State, as one number, how many lines in these records hold "main".

Stored records
○ ○ ○ ○ ○ ○ ○

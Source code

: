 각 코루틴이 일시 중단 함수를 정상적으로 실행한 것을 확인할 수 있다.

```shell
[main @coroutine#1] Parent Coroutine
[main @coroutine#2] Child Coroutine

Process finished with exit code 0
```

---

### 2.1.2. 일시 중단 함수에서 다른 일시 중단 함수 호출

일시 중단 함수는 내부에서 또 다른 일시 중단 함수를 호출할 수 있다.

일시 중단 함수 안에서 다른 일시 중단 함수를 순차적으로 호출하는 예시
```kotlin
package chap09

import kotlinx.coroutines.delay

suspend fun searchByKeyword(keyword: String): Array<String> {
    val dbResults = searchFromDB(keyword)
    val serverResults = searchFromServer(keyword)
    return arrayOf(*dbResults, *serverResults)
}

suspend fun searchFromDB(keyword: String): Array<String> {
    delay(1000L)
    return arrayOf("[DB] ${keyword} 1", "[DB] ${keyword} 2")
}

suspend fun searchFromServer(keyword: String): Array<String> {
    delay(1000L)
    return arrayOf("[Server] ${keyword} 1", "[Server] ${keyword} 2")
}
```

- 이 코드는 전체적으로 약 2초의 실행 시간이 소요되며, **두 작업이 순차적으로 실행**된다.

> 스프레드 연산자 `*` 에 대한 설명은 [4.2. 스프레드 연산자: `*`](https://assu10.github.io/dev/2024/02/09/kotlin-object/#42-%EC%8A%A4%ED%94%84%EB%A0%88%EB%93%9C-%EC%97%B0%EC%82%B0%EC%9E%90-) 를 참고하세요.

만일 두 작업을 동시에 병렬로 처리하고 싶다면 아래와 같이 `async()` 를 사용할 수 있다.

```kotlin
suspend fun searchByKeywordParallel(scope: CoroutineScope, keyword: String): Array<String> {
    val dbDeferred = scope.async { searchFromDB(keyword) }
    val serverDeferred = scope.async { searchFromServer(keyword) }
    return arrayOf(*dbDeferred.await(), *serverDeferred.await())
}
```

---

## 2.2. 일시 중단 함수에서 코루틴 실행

○ ○ ○ ○ ○ ○ ○

Solution to this exercise: 2